Le Premier ministre Edouard Philippe a assuré samedi vouloir gagner la "course contre la montre face à la colère" des citoyens, grâce à "la ténacité" du gouvernement.

"Dans ce monde qui est marqué à son commencement par la colère, ce qui paye in fine, ce qui assure et la gloire et le succès, c'est la ténacité", a-t-il déclaré lors des Rencontres économiques d'Aix-en-Provence (Bouches-du-Rhône).

"Le monde qui vient est un monde dangereux pas seulement sur le mode de la remise en cause du multilatéralisme et des guerres économiques", a-t-il jugé. "C'est aussi un monde dangereux tout court.

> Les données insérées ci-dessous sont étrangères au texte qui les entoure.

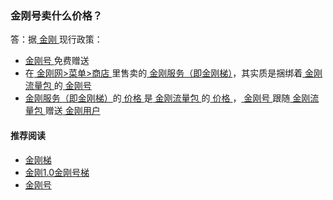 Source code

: ### 金刚号卖什么价格？
答：据[ 金刚 ](https://github.com/a2zitpro/web/blob/master/a2zitpro.md)现行政策：
- [ 金刚号 ](https://github.com/a2zitpro/web/blob/master/kkid.md)免费赠送
- 在[ 金刚网>菜单>商店 ](https://atozitpro.net/zh/shop/)里售卖的[ 金刚服务（即金刚梯）](https://github.com/a2zitpro/web/blob/master/kkservices.md)，其实质是捆绑着[ 金刚流量包 ](https://github.com/a2zitpro/web/blob/master/kkdatatrafficpackage.md)的[ 金刚号 ](https://github.com/a2zitpro/web/blob/master/kkid.md)
- [ 金刚服务（即金刚梯）](https://github.com/a2zitpro/web/blob/master/kkservices.md)的[ 价格 ](https://github.com/a2zitpro/web/blob/master/list_kkprice.md)是[ 金刚流量包 ](https://github.com/a2zitpro/web/blob/master/kkdatatrafficpackage.md)的[ 价格 ](https://github.com/a2zitpro/web/blob/master/list_kkprice.md)，[ 金刚号 ](https://github.com/a2zitpro/web/blob/master/kkid.md)跟随[ 金刚流量包 ](https://github.com/a2zitpro/web/blob/master/kkdatatrafficpackage.md)赠送[ 金刚用户 ](https://github.com/a2zitpro/web/blob/master/kkuser.md)

#### 推荐阅读

- [金刚梯](https://github.com/a2zitpro/web/blob/master/dlb.md)
- [金刚1.0金刚号梯](https://github.com/a2zitpro/web/blob/master/list_helpkkvpn1.0.md)
- [金刚号](https://github.com/a2zitpro/web/blob/master/list_kkid.md)
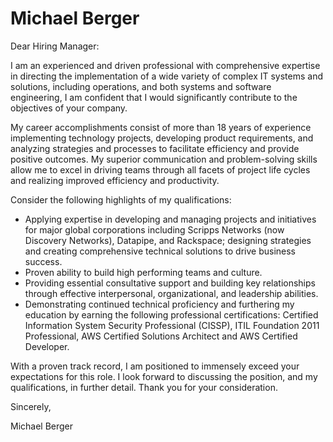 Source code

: 

# Michael Berger

Dear Hiring Manager:

I am an experienced and driven professional with comprehensive expertise in directing the implementation of a wide variety of complex IT systems and solutions, including operations, and both systems and software engineering, I am confident that I would significantly contribute to the objectives of your company.

My career accomplishments consist of more than 18 years of experience implementing technology projects, developing product requirements, and analyzing strategies and processes to facilitate efficiency and provide positive outcomes. My superior communication and problem-solving skills allow me to excel in driving teams through all facets of project life cycles and realizing improved efficiency and productivity.

Consider the following highlights of my qualifications:

- Applying expertise in developing and managing projects and initiatives for major global corporations including Scripps Networks (now Discovery Networks), Datapipe, and Rackspace; designing strategies and creating comprehensive technical solutions to drive business success.
- Proven ability to build high performing teams and culture.
- Providing essential consultative support and building key relationships through effective interpersonal, organizational, and leadership abilities.
- Demonstrating continued technical proficiency and furthering my education by earning the following professional certifications: Certified Information System Security Professional (CISSP), ITIL Foundation 2011 Professional, AWS Certified Solutions Architect and AWS Certified Developer.

With a proven track record, I am positioned to immensely exceed your expectations for this role. I look forward to discussing the position, and my qualifications, in further detail. Thank you for your consideration.

Sincerely,

Michael Berger

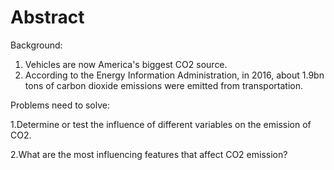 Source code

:# Abstract
Background:  

1. Vehicles are now America's biggest CO2 source.
2. According to the Energy Information Administration, in 2016, about 1.9bn tons of carbon dioxide emissions were emitted from transportation.

Problems need to solve:

1.Determine or test the influence of different variables on the emission of CO2.

2.What are the most influencing features that affect CO2 emission?
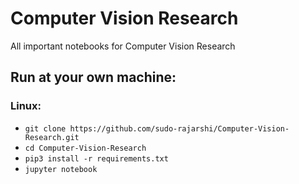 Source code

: # Computer Vision Research 

All important notebooks for Computer Vision Research 

## Run at your own machine:
### Linux:
* `git clone https://github.com/sudo-rajarshi/Computer-Vision-Research.git`
* `cd Computer-Vision-Research`
* `pip3 install -r requirements.txt`
* `jupyter notebook`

Et dans un monde dangereux tout court, il est préférable d'être stable sur ses appuis et préparé", a-t-il ajouté.

Soulignant que les sociétés étaient actuellement traversées par une colère "potentiellement dévastatrice", le chef du gouvernement a estimé qu'il fallait "réussir cette course contre la montre" pour l'éteindre.

Et pour cela, il faut "regarder avec lucidité la situation du pays telle qu'elle est", autrement dit "pas réjouissante", a-t-il jugé. "C'est un pays dans lequel depuis très longtemps, il y a eu une forme de renoncement à prendre des décisions parfois difficiles à assumer, parfois difficiles à expliquer".

Citant "un système extrêmement ambitieux en terme de solidarité (...) mais dont on ne peut pas dire que les effets et l'efficacité sont au rendez-vous", ou encore "une école qui ne fonctionne pas comme elle devrait fonctionner", M. Philippe a justifié les réformes du gouvernement, destinées selon lui à faire de la France le pays "le plus compétitif et le plus attractif" d'Europe.

Selon un sondage Elabe paru jeudi, Emmanuel Macron et Édouard Philippe accusent une nette baisse de leur popularité en juin, ne recueillant respectivement que 34% et 31% de la confiance des personnes interrogées, une baisse de six points en un mois.

C'est dans ce contexte que le chef de l'Etat doit revenir lundi devant le Congrès à Versailles pour fixer le cap du gouvernement.